Pendant plus d’un demi siècle, soit depuis l’Indépendance, les Tunisiens, aidés par le discours politique officiel, ont développé le sentiment, élevé chez une grande part de la population au rang d’une conviction, qu’ils étaient les meilleurs dans leur région. Les plus intelligents aussi, les plus futés et les plus débrouillards parmi les Maghrébins, voire parmi tous les Arabes. Et ce n’était pas tout à fait faux, même si chez les voisins concernés, on passait pour des prétentieux pour les uns, des fourbes pour les autres.
Faisant très tôt le choix de la généralisation de l’enseignant et de la formation, la Tunisie a réussi à faire émerger une société éduquée et entrepreneuse qui a fait la richesse du pays. Nombreux cadres continuent aujourd’hui encore à opérer dans les riches pays frères, qui medecins, qui enseignants, qui experts agricoles…, prouvant la justesse du choix de parier sur l’école.
Cette richesse humaine qui a longtemps fait la fierté du pays, lui valu un même niveau de développement que chez les voisins malgré les abondantes ressources naturelles dont ils disposent. Nous n’avons pas de pétrole mais nous avons des compétences, disait-on, non sans fierté, en pastichant une expression bien célèbre.
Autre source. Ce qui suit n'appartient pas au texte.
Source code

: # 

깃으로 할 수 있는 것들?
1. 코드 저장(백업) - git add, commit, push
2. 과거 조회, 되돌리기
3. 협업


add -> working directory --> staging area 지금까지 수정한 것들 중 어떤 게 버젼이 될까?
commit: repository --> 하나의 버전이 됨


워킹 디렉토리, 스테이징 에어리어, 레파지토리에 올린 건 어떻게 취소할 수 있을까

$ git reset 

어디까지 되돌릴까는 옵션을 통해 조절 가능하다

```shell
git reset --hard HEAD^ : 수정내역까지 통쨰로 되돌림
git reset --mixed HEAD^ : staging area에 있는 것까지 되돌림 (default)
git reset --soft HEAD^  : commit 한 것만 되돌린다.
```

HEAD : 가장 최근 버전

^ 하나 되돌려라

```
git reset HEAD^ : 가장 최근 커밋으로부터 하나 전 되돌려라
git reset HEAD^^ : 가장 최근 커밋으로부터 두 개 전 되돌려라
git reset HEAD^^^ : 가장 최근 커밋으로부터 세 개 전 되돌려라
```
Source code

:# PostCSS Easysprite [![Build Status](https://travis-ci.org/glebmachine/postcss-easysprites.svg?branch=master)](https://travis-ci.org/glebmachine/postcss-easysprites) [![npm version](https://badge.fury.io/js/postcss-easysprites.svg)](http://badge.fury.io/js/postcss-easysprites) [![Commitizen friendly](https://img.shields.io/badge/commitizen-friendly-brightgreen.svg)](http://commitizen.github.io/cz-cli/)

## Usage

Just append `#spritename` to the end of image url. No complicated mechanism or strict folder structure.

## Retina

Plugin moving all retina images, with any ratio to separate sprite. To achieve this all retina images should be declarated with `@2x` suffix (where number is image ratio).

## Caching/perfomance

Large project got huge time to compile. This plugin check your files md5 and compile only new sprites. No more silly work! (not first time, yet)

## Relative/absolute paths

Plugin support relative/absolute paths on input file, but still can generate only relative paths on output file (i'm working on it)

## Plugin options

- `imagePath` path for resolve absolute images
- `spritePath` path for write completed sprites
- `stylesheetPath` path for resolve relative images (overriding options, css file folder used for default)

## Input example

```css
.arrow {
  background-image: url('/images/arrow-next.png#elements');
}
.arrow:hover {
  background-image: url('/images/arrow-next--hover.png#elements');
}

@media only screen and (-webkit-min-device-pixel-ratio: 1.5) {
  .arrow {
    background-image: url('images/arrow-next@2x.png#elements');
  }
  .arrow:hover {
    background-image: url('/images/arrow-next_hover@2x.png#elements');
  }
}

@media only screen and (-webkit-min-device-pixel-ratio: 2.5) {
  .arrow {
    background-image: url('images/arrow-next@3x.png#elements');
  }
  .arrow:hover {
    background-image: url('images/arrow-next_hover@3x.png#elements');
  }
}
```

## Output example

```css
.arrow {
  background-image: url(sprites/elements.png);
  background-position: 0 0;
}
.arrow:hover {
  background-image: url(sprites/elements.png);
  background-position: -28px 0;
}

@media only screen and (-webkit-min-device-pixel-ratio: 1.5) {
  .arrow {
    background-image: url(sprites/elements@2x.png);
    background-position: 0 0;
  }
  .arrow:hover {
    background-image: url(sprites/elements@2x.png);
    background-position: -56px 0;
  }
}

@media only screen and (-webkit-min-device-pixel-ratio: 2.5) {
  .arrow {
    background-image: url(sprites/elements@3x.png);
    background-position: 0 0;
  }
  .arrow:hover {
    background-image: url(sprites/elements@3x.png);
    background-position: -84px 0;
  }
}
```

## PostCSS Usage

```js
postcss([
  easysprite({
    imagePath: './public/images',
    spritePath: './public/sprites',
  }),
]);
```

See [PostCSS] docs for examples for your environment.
Se doutaient-ils cependant les Tunisiens qui ont fait en ce janvier 2011 la révolution pour prouver à eux-même et au monde entier qu’un pays de l’autre rive de la méditerranée, arabe et musulman, pouvait faire le choix de la liberté et de la démocratie, qu’ils seraient un jour dans la situation d’attendre des secours en aliments de base de leurs voisins libyens, pourtant plongés dans une guerre civile depuis plus d’une décennie?
Et pourtant.
La Libye a envoyé des secours à la Tunisie qui n’est victime d’aucune catastrophe naturelle nécessitant une telle assistance. Et c’est, comble de l’humiliation, l’attaché de presse de l’Ambassade libyenne qui a donné l’information selon laquelle des dizaines de camions chargés de farine, d’huile, de sucre et de riz, viennent au secours de la population tunisienne. En matière de diplomatie, on pouvait faire mieux en laissant au moins aux responsables du pays destinataire le soin d’annoncer la nouvelle pour éviter aux Tunisens de paraître aussi miséreux et sinistrés.
Mais la question n’est pas là. La question est: comment en est-on arrivé à un tel état de décrépitude et de déchéance jusqu’à mériter l’aumône?
La question est: alors que l’on célèbre l’anniversaire de la révolution qu’a t-on fait de cette dignité nationale pour laquelle des Tunisiens sont morts ce 14 janvier 2011?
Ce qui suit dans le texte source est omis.